We're also excited at the prospect of living in bucolic Northern Connecticut.  We've been city folk for a while, but have long cherished hopes of having backyard chicken and woods for the kids to scramble around in.  We're also  hoping that the reasonable cost of land will mean that our dream of designing and building a house will be fulfilled in the next couple of years.

So if you know anyone in the Storrs/Mansfield area, or have any advice, let us know!  We're eager to love this new home.

Sunday, April 7, 2013

{pretty, happy, funny, real} Easter Sunday Edition


{pretty, happy, funny, real} is hosted every Thursday at Like Mother, Like Daughter!



{pretty}

This was the sight that greeted Maria and Louisa after a lovely Easter Mass in Gif.
Not a great picture, but it shows Maria's Easter outfit!

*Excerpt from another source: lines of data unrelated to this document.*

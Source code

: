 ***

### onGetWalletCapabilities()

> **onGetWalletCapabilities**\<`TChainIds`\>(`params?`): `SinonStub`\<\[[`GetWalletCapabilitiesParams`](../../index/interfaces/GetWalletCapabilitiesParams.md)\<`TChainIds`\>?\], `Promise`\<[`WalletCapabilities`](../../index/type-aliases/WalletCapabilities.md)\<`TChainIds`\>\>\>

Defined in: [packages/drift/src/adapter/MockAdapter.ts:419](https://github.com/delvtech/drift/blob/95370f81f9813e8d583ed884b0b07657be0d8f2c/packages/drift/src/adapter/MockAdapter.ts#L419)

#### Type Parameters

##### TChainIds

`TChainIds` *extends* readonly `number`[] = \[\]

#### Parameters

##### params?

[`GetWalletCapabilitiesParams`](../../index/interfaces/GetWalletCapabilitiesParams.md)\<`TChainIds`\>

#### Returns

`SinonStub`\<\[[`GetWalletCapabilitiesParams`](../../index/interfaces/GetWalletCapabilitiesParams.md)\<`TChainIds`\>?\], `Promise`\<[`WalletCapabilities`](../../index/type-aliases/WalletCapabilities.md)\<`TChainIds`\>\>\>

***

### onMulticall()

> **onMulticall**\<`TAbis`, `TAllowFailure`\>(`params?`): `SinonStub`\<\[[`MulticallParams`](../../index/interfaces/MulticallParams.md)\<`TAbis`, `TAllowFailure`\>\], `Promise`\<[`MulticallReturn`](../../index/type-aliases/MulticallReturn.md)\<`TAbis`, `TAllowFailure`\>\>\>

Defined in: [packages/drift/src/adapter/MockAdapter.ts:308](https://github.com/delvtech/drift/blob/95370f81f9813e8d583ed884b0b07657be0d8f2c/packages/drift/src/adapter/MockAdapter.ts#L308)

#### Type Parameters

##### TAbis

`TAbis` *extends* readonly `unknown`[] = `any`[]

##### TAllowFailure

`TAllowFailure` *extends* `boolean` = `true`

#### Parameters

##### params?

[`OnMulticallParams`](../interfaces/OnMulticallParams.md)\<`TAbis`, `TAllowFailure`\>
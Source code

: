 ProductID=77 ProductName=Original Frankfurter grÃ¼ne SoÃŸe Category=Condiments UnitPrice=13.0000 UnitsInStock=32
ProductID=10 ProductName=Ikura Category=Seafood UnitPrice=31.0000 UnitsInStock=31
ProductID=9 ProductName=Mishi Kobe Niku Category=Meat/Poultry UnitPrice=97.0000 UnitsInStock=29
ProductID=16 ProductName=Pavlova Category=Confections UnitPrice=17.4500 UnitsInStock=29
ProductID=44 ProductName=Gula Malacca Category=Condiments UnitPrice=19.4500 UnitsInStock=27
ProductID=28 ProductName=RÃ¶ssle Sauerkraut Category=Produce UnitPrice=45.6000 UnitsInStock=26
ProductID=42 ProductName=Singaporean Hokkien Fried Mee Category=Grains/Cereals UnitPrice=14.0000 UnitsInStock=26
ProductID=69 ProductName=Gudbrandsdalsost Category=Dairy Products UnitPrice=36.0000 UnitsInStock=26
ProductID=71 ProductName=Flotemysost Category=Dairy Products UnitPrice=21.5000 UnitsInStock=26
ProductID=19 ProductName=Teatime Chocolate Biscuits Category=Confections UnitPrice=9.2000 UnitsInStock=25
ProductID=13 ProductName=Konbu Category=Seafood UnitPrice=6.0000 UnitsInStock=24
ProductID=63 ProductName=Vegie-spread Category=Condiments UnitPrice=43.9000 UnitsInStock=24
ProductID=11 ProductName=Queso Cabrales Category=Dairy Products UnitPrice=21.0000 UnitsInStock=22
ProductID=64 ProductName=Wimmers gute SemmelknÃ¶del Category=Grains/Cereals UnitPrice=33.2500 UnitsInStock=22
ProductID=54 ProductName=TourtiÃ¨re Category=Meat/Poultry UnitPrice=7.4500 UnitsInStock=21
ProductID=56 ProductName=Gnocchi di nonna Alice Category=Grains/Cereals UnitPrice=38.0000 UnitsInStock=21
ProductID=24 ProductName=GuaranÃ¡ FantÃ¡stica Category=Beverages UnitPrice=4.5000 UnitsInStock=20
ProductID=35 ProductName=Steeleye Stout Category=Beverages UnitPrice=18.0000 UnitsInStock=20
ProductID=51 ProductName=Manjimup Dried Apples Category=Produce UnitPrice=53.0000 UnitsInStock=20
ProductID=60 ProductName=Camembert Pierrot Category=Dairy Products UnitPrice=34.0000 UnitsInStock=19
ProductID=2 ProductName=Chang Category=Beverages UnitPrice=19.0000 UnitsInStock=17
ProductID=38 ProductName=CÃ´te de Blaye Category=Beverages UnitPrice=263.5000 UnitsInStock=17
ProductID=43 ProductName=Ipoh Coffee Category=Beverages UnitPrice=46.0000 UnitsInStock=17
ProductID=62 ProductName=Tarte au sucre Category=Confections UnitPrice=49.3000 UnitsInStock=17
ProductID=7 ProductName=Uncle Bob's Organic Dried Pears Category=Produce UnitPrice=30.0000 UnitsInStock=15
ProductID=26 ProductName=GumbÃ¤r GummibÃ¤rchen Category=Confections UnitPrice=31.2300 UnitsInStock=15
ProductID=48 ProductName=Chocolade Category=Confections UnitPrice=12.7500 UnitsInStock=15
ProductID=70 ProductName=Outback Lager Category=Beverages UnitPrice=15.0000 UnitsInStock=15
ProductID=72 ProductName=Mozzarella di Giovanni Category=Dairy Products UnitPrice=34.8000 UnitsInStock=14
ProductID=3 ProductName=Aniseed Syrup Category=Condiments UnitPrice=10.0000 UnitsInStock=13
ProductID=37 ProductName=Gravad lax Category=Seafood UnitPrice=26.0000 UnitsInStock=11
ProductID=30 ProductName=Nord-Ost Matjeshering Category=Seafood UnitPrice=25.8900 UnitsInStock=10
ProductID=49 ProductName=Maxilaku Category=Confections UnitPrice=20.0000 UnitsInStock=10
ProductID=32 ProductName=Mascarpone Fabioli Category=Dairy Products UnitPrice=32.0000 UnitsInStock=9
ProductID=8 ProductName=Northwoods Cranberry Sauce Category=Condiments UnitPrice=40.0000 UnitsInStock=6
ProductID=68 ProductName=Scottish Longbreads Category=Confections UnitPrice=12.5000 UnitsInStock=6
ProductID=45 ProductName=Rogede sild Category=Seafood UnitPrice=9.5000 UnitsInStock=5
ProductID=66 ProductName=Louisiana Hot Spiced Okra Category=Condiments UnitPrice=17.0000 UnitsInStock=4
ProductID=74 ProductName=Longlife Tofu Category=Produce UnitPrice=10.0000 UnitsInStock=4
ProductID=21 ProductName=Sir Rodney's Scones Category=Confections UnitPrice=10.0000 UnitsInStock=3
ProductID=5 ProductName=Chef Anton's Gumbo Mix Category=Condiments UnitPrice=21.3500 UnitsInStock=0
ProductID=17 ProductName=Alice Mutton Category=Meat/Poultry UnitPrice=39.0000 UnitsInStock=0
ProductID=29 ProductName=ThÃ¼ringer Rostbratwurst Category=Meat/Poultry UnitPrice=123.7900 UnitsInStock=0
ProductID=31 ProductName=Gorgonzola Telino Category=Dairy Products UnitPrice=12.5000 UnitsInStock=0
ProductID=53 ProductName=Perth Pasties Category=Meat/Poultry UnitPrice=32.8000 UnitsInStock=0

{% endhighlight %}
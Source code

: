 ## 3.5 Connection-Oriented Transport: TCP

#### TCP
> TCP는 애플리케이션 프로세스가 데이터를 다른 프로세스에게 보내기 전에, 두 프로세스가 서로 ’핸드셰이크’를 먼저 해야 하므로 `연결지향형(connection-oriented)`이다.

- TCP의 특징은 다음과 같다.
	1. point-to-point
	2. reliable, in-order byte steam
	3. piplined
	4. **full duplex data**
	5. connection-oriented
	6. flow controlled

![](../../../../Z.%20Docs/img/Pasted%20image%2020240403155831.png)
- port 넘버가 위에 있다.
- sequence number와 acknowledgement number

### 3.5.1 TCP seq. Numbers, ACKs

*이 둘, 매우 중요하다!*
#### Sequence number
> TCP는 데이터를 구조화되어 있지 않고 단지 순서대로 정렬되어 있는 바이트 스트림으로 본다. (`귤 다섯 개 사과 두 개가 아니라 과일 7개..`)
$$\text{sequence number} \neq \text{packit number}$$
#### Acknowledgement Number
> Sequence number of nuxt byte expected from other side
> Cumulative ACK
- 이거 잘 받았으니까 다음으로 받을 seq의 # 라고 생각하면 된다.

The girls had a big Easter haul.  There was all kinds of fun---markers, stickers, notebooks and chocolates sent by Meme and Grandpa and Great Nana and Popop.  I went a bit crazy with the Easter gifts.  Lately, I've been learning about Montessori (and loving it), so I tried to buy gifts that were real-life tools.  Louisa received a little ceramic espresso cup--a perfectly sized mug for her.  Maria received two small spread knives--they're the right size for her hand and they actually cut--the ones that come in the children's cutlery sets can't slice cut butter unless it's been sitting out all day.  There was also a small hair brush.  For both girls, I bought a little wooden vanity.  This was a "toy" and labeled as something for "imaginative play," but I really wanted a little child-friendly mirror that they could have at their height, and use as they learn to wipe their noses and comb their hair, etc. Then there were bubbles and sprinkles for f cup cakes, and a couple of books.  I ended up holding back the vanity and the books until the middle of the week, because the girls were already quite over the moon about the markers and chocolate.

Our Infant of Prague illustration with golden vestments.

Our Easter decorations.  This French adventure has taught me that a lot can be done with construction paper and a glue stick. 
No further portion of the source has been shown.